Your assignment: Gather from the material every line that contains the string "NewScreen".

Data for this task:
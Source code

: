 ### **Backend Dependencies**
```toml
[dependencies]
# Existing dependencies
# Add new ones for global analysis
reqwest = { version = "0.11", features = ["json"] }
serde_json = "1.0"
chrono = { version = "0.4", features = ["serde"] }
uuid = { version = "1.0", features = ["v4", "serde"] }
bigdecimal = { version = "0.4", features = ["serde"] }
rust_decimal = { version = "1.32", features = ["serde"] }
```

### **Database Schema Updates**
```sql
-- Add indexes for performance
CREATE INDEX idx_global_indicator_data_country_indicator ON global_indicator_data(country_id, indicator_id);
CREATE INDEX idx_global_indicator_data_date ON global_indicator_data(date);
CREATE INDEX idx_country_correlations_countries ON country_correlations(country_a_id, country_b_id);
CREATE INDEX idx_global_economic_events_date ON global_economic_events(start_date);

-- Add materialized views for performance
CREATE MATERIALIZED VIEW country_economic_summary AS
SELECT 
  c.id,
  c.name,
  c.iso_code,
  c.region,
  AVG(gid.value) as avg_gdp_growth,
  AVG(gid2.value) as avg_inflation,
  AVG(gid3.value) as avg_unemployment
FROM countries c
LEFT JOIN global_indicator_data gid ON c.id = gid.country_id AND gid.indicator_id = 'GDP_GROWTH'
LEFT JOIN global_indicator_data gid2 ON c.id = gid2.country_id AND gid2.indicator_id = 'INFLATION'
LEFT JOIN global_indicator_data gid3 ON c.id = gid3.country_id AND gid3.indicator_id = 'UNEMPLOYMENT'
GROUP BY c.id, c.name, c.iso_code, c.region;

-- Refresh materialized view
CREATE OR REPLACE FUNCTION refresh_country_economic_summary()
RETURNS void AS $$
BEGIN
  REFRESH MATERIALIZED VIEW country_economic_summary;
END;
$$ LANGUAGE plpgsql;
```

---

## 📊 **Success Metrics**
* * *
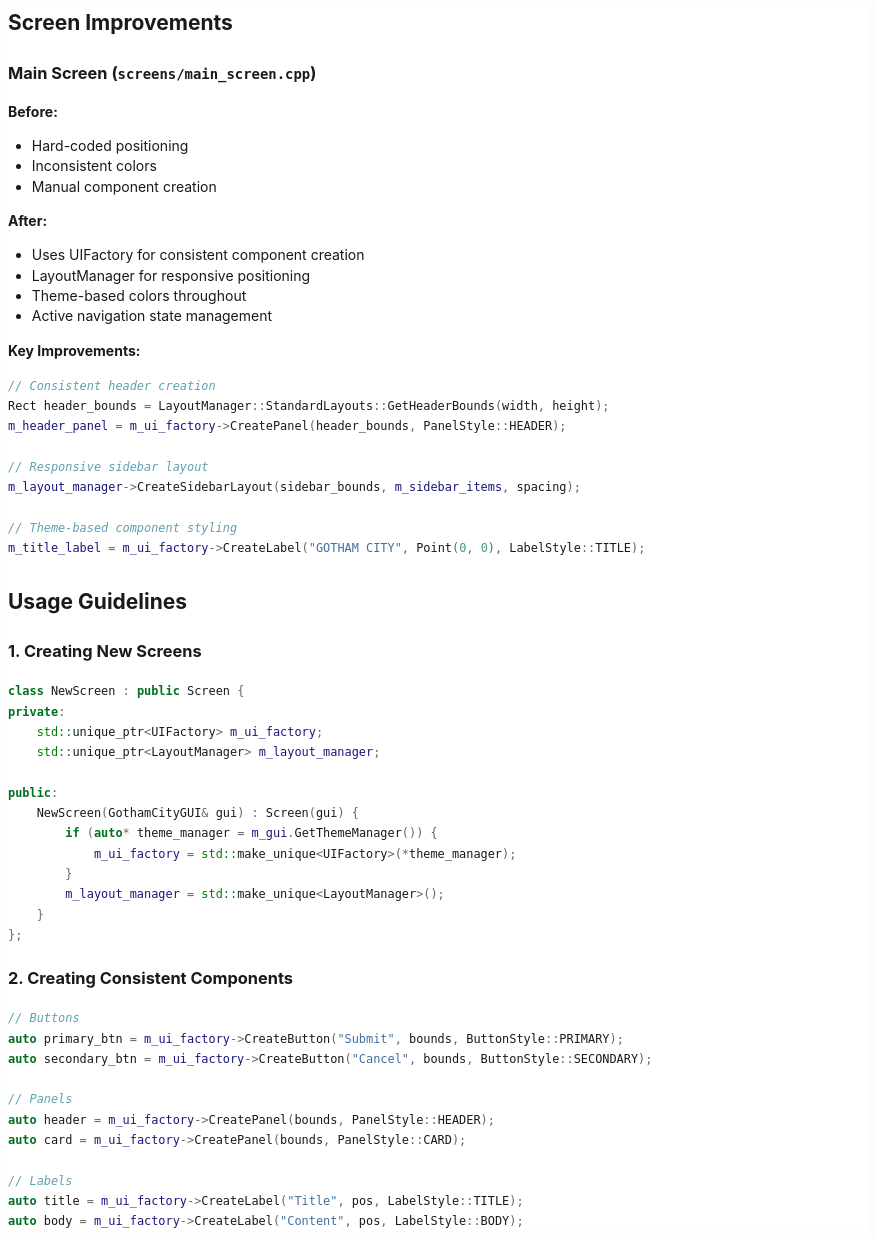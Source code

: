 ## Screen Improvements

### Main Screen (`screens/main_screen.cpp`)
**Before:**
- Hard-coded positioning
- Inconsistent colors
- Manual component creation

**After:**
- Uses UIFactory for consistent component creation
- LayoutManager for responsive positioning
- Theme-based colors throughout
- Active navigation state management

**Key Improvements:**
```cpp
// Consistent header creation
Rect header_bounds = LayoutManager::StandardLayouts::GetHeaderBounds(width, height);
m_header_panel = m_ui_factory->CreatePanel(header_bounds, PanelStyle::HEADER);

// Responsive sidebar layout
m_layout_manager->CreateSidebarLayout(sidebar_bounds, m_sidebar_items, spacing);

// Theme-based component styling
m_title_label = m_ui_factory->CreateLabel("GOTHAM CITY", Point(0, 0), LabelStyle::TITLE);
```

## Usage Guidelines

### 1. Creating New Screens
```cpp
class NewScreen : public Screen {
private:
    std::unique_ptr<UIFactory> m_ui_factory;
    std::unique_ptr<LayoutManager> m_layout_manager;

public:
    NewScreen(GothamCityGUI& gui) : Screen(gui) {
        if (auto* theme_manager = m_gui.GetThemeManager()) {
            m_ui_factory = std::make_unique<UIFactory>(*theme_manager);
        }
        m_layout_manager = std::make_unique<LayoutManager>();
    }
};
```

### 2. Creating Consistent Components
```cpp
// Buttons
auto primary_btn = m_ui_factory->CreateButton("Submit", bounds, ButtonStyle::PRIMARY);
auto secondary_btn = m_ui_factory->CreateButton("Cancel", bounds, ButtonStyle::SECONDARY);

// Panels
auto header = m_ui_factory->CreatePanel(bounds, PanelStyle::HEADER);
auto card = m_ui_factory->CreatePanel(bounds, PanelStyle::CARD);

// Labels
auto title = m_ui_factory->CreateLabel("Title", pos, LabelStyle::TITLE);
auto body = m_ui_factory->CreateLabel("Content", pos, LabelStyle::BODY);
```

Your response:
class NewScreen : public Screen {
    NewScreen(GothamCityGUI& gui) : Screen(gui) {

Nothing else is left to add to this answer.